Du jeudi 5 au samedi 7 juin à Rome

Personnalités rencontrées

- Mme Anna-Maria FALLUCCHI, Sénatrice, rapporteure de la loi sur le Made in Italy ;

- M. Silvio GIOVINE, député, rapporteur de la loi sur le Made in Italy ;

- M. Frédéric KAPLAN, ministre conseiller pour les affaires économiques, Ambassade de France ;

- M. Fabrice ARS, attaché de sécurité intérieure, Ambassade de France ;

- Général B. CRESCENZO SCIARAFFA, commandant de l'Unité spéciale pour les biens et services de la Garde des Finances ;

- Colonel Agostino BRIGANTE, commandant du groupe Anti-contrefaçon et Sécurité des produits de la Garde des Finances ;

- M. Amedeo TETI, chef du département marché et protection du ministère des entreprises et du Made in Italy ;

- Mme Laurence MOREL-CHEVILLET, directrice anti-contrefaçon de Bulgarie (LVMH) ;

- M. Antonio FRANCESCHINI, directeur des affaires internationales de la Confédération nationale des artisans (CNA) ;

- M. Claudio ROVERE, président de HModa ;

- M. Julien VEYRIER, secrétaire général de Carrefour Italia ;

- M. Marco FELISATI, directeur des affaires internationales ;

- M. Antonio MATONTI, directeur des affaires législatives ;

- M. Stefania DE FEO, affaires législatives de la Confindustria.

L'Italie a été à la pointe du combat en faveur du marquage obligatoire des produits, initiative qu'elle avait engagée lorsqu'elle présida le Conseil européen en 2003. Cette proposition ne trouva pas de majorité au Conseil, et pas davantage lors d'une seconde tentative en 2014.

L'article 16 de la loi 166 (Décret-loi 135 du 25 septembre 2009) avait établi un cadre strict pour définir les produits pouvant se prévaloir de l'origine « Made in Italy ». Ainsi, seuls les produits entièrement conçus, fabriqués et conditionnés en Italie pouvaient porter les mentions « Made in Italy », « 100% Made in Italy » ou des appellations équivalentes. Ce cadre normatif concernait un petit nombre de produits non alimentaires.

En 2010, l'adoption de loi Reguzzoni (n. 55 du 8 avril 2010) visait à renforcer l'identification nationale pour certains secteurs stratégiques de l'économie italienne : les produits textiles, la maroquinerie et les chaussures. Elle prévoyait l'utilisation de l'indication « Made in Italy » exclusivement pour les produits finis dont les phases de transformation, telles que définies par la loi elle-même, s'étaient déroulées principalement sur le territoire national et, en particulier, si au moins deux des phases de transformation pour chaque secteur avaient été effectuées sur le même territoire et si, pour les phases restantes, la traçabilité pouvait être vérifiée. Chaque produit qui n'avait pas droit à l'indication « Made in Italy » devait néanmoins indiquer l'État d'origine, conformément à la législation communautaire.

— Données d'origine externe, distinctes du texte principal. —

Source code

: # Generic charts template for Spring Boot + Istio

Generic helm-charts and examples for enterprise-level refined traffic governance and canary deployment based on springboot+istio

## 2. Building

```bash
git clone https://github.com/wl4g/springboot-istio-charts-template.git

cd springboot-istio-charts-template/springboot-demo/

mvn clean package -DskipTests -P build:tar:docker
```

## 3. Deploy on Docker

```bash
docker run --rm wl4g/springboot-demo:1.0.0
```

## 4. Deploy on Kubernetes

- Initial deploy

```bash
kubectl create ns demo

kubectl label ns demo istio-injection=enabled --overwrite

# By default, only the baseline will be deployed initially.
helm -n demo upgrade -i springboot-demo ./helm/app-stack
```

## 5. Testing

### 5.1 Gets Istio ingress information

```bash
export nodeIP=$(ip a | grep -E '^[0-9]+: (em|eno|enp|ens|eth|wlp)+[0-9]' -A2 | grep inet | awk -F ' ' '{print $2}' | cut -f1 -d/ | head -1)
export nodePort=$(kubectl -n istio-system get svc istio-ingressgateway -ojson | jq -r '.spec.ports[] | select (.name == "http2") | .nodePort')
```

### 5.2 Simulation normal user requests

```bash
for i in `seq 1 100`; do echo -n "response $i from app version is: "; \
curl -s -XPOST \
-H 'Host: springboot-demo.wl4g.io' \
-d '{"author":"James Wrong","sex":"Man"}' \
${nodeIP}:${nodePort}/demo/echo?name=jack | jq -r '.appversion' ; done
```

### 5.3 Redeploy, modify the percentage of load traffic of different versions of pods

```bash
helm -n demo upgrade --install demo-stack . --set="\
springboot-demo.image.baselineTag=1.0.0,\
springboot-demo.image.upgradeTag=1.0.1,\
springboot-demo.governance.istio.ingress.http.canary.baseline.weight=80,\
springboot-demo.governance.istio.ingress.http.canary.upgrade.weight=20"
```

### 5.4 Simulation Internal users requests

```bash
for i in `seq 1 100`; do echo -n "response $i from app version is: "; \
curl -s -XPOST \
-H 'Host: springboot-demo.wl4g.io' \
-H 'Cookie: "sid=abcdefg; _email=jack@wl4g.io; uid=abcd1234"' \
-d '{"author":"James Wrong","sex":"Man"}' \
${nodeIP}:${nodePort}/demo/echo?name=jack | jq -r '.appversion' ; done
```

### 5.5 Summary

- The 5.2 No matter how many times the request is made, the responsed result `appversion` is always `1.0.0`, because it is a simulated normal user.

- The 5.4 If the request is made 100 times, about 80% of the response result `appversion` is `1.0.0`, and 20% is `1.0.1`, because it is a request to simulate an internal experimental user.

Cependant, cette loi a été notifiée à la Commission européenne qui, par note de la direction générale des entreprises et de l'industrie n° 518763 du 28 juillet 2010, a émis un avis défavorable à sa compatibilité avec le droit communautaire, compte tenu des restrictions qu'elle pourrait apporter à la concurrence et à la libre circulation des marchandises sur le territoire européen. En particulier, la Commission a estimé qu'aucun État membre ne pouvait adopter de manière autonome des méthodes techniques de détermination de l'origine différentes des méthodes européennes, car cela reviendrait à entraver la libre circulation des produits. En raison de ce jugement négatif des institutions européennes, les décrets d'application n'ont jamais été adoptés.

Le nouveau gouvernement Meloni a souhaité relancer cette politique de promotion des produits nationaux.

Un Ministère des Entreprises et du Made in Italy (MIMIT) a été créé en 2021 dans le cadre de la réorganisation gouvernementale italienne afin de fusionner plusieurs ministères, notamment ceux de l'Industrie et du Développement économique. Ce nouveau ministère a pour objectif de soutenir l'innovation, la compétitivité et la promotion des produits « Made in Italy ». Il a été confié à Adolfo Urso, que vos rapporteurs ont rencontré lors de la remise des Farnèse d'Or à l'Ambassade de France, le 5 juin.

Il s'appuie sur l'Istituto Tutela Produttori Italiani (ITPI), fondé en 1999, association dédiée à la protection, la valorisation et la délivrance de la marque « 100% made in Italy - Sistema IT01 ». Cette marque vise à confirmer la valeur du produit de qualité d'origine véritablement italienne. Selon son site : « Ceux qui ne fabriquent pas un produit de valeur entièrement réalisé en Italie ne pourront jamais se prévaloir de la certification 100% Made in Italy ». L'entreprise qui demande la certification doit déclarer répondre aux exigences de production « entièrement italienne, de produits semi-finis italiens, de matériaux de première qualité, d'un style propre, et d'un travail artisanal traditionnel typique ». La certification est délivrée par l'Institut pour la Protection des Producteurs Italiens. L'instruction et la gestion des relations avec l'entreprise pour la certification sont effectuées par Promindustria S.p.A. L'Institut effectue des inspections sur place préventives et périodiques, directement par l'Institut ou par des organismes ou professionnels externes spécialement délégués. Le site internet de l'ITPI affirme que cette certification permet de « plus grands avantages pour les entreprises sur les appels d'offres régionaux, étatiques et communautaires d'aides ».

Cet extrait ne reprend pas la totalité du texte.